◆ WHAT IS BEING ASKED: Make an exact copy of all the entries below, with the pictures left out.

◆ MATERIALS PROVIDED:
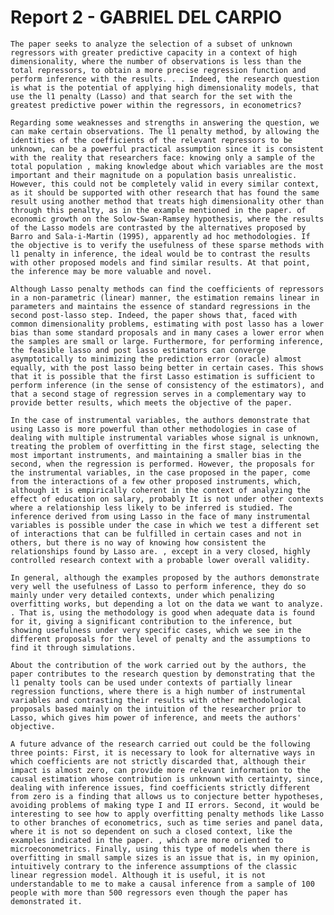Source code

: # Report 2 - GABRIEL DEL CARPIO

    The paper seeks to analyze the selection of a subset of unknown regressors with greater predictive capacity in a context of high dimensionality, where the number of observations is less than the total repressors, to obtain a more precise regression function and perform inference with the results. . . Indeed, the research question is what is the potential of applying high dimensionality models, that use the l1 penalty (Lasso) and that search for the set with the greatest predictive power within the regressors, in econometrics?

    Regarding some weaknesses and strengths in answering the question, we can make certain observations. The l1 penalty method, by allowing the identities of the coefficients of the relevant repressors to be unknown, can be a powerful practical assumption since it is consistent with the reality that researchers face: knowing only a sample of the total population , making knowledge about which variables are the most important and their magnitude on a population basis unrealistic. However, this could not be completely valid in every similar context, as it should be supported with other research that has found the same result using another method that treats high dimensionality other than through this penalty, as in the example mentioned in the paper. of economic growth on the Solow-Swan-Ramsey hypothesis, where the results of the Lasso models are contrasted by the alternatives proposed by Barro and Sala-i-Martin (1995), apparently ad hoc methodologies. If the objective is to verify the usefulness of these sparse methods with l1 penalty in inference, the ideal would be to contrast the results with other proposed models and find similar results. At that point, the inference may be more valuable and novel.

    Although Lasso penalty methods can find the coefficients of repressors in a non-parametric (linear) manner, the estimation remains linear in parameters and maintains the essence of standard regressions in the second post-lasso step. Indeed, the paper shows that, faced with common dimensionality problems, estimating with post lasso has a lower bias than some standard proposals and in many cases a lower error when the samples are small or large. Furthermore, for performing inference, the feasible lasso and post lasso estimators can converge asymptotically to minimizing the prediction error (oracle) almost equally, with the post lasso being better in certain cases. This shows that it is possible that the first Lasso estimation is sufficient to perform inference (in the sense of consistency of the estimators), and that a second stage of regression serves in a complementary way to provide better results, which meets the objective of the paper.

    In the case of instrumental variables, the authors demonstrate that using Lasso is more powerful than other methodologies in case of dealing with multiple instrumental variables whose signal is unknown, treating the problem of overfitting in the first stage, selecting the most important instruments, and maintaining a smaller bias in the second, when the regression is performed. However, the proposals for the instrumental variables, in the case proposed in the paper, come from the interactions of a few other proposed instruments, which, although it is empirically coherent in the context of analyzing the effect of education on salary, probably It is not under other contexts where a relationship less likely to be inferred is studied. The inference derived from using Lasso in the face of many instrumental variables is possible under the case in which we test a different set of interactions that can be fulfilled in certain cases and not in others, but there is no way of knowing how consistent the relationships found by Lasso are. , except in a very closed, highly controlled research context with a probable lower overall validity.

    In general, although the examples proposed by the authors demonstrate very well the usefulness of Lasso to perform inference, they do so mainly under very detailed contexts, under which penalizing overfitting works, but depending a lot on the data we want to analyze. . That is, using the methodology is good when adequate data is found for it, giving a significant contribution to the inference, but showing usefulness under very specific cases, which we see in the different proposals for the level of penalty and the assumptions to find it through simulations.
    
    About the contribution of the work carried out by the authors, the paper contributes to the research question by demonstrating that the l1 penalty tools can be used under contexts of partially linear regression functions, where there is a high number of instrumental variables and contrasting their results with other methodological proposals based mainly on the intuition of the researcher prior to Lasso, which gives him power of inference, and meets the authors' objective.
    
    A future advance of the research carried out could be the following three points: First, it is necessary to look for alternative ways in which coefficients are not strictly discarded that, although their impact is almost zero, can provide more relevant information to the causal estimation whose contribution is unknown with certainty, since, dealing with inference issues, find coefficients strictly different from zero is a finding that allows us to conjecture better hypotheses, avoiding problems of making type I and II errors. Second, it would be interesting to see how to apply overfitting penalty methods like Lasso to other branches of econometrics, such as time series and panel data, where it is not so dependent on such a closed context, like the examples indicated in the paper. , which are more oriented to microeconometrics. Finally, using this type of models when there is overfitting in small sample sizes is an issue that is, in my opinion, intuitively contrary to the inference assumptions of the classic linear regression model. Although it is useful, it is not understandable to me to make a causal inference from a sample of 100 people with more than 500 regressors even though the paper has demonstrated it.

◆ YOUR SOLUTION:
Source code

: # Report 2 - GABRIEL DEL CARPIO

    The paper seeks to analyze the selection of a subset of unknown regressors with greater predictive capacity in a context of high dimensionality, where the number of observations is less than the total repressors, to obtain a more precise regression function and perform inference with the results. . . Indeed, the research question is what is the potential of applying high dimensionality models, that use the l1 penalty (Lasso) and that search for the set with the greatest predictive power within the regressors, in econometrics?

    Regarding some weaknesses and strengths in answering the question, we can make certain observations. The l1 penalty method, by allowing the identities of the coefficients of the relevant repressors to be unknown, can be a powerful practical assumption since it is consistent with the reality that researchers face: knowing only a sample of the total population , making knowledge about which variables are the most important and their magnitude on a population basis unrealistic. However, this could not be completely valid in every similar context, as it should be supported with other research that has found the same result using another method that treats high dimensionality other than through this penalty, as in the example mentioned in the paper. of economic growth on the Solow-Swan-Ramsey hypothesis, where the results of the Lasso models are contrasted by the alternatives proposed by Barro and Sala-i-Martin (1995), apparently ad hoc methodologies. If the objective is to verify the usefulness of these sparse methods with l1 penalty in inference, the ideal would be to contrast the results with other proposed models and find similar results. At that point, the inference may be more valuable and novel.

    Although Lasso penalty methods can find the coefficients of repressors in a non-parametric (linear) manner, the estimation remains linear in parameters and maintains the essence of standard regressions in the second post-lasso step. Indeed, the paper shows that, faced with common dimensionality problems, estimating with post lasso has a lower bias than some standard proposals and in many cases a lower error when the samples are small or large. Furthermore, for performing inference, the feasible lasso and post lasso estimators can converge asymptotically to minimizing the prediction error (oracle) almost equally, with the post lasso being better in certain cases. This shows that it is possible that the first Lasso estimation is sufficient to perform inference (in the sense of consistency of the estimators), and that a second stage of regression serves in a complementary way to provide better results, which meets the objective of the paper.

    In the case of instrumental variables, the authors demonstrate that using Lasso is more powerful than other methodologies in case of dealing with multiple instrumental variables whose signal is unknown, treating the problem of overfitting in the first stage, selecting the most important instruments, and maintaining a smaller bias in the second, when the regression is performed. However, the proposals for the instrumental variables, in the case proposed in the paper, come from the interactions of a few other proposed instruments, which, although it is empirically coherent in the context of analyzing the effect of education on salary, probably It is not under other contexts where a relationship less likely to be inferred is studied. The inference derived from using Lasso in the face of many instrumental variables is possible under the case in which we test a different set of interactions that can be fulfilled in certain cases and not in others, but there is no way of knowing how consistent the relationships found by Lasso are. , except in a very closed, highly controlled research context with a probable lower overall validity.

    In general, although the examples proposed by the authors demonstrate very well the usefulness of Lasso to perform inference, they do so mainly under very detailed contexts, under which penalizing overfitting works, but depending a lot on the data we want to analyze. . That is, using the methodology is good when adequate data is found for it, giving a significant contribution to the inference, but showing usefulness under very specific cases, which we see in the different proposals for the level of penalty and the assumptions to find it through simulations.
    
    About the contribution of the work carried out by the authors, the paper contributes to the research question by demonstrating that the l1 penalty tools can be used under contexts of partially linear regression functions, where there is a high number of instrumental variables and contrasting their results with other methodological proposals based mainly on the intuition of the researcher prior to Lasso, which gives him power of inference, and meets the authors' objective.
    
    A future advance of the research carried out could be the following three points: First, it is necessary to look for alternative ways in which coefficients are not strictly discarded that, although their impact is almost zero, can provide more relevant information to the causal estimation whose contribution is unknown with certainty, since, dealing with inference issues, find coefficients strictly different from zero is a finding that allows us to conjecture better hypotheses, avoiding problems of making type I and II errors. Second, it would be interesting to see how to apply overfitting penalty methods like Lasso to other branches of econometrics, such as time series and panel data, where it is not so dependent on such a closed context, like the examples indicated in the paper. , which are more oriented to microeconometrics. Finally, using this type of models when there is overfitting in small sample sizes is an issue that is, in my opinion, intuitively contrary to the inference assumptions of the classic linear regression model. Although it is useful, it is not understandable to me to make a causal inference from a sample of 100 people with more than 500 regressors even though the paper has demonstrated it.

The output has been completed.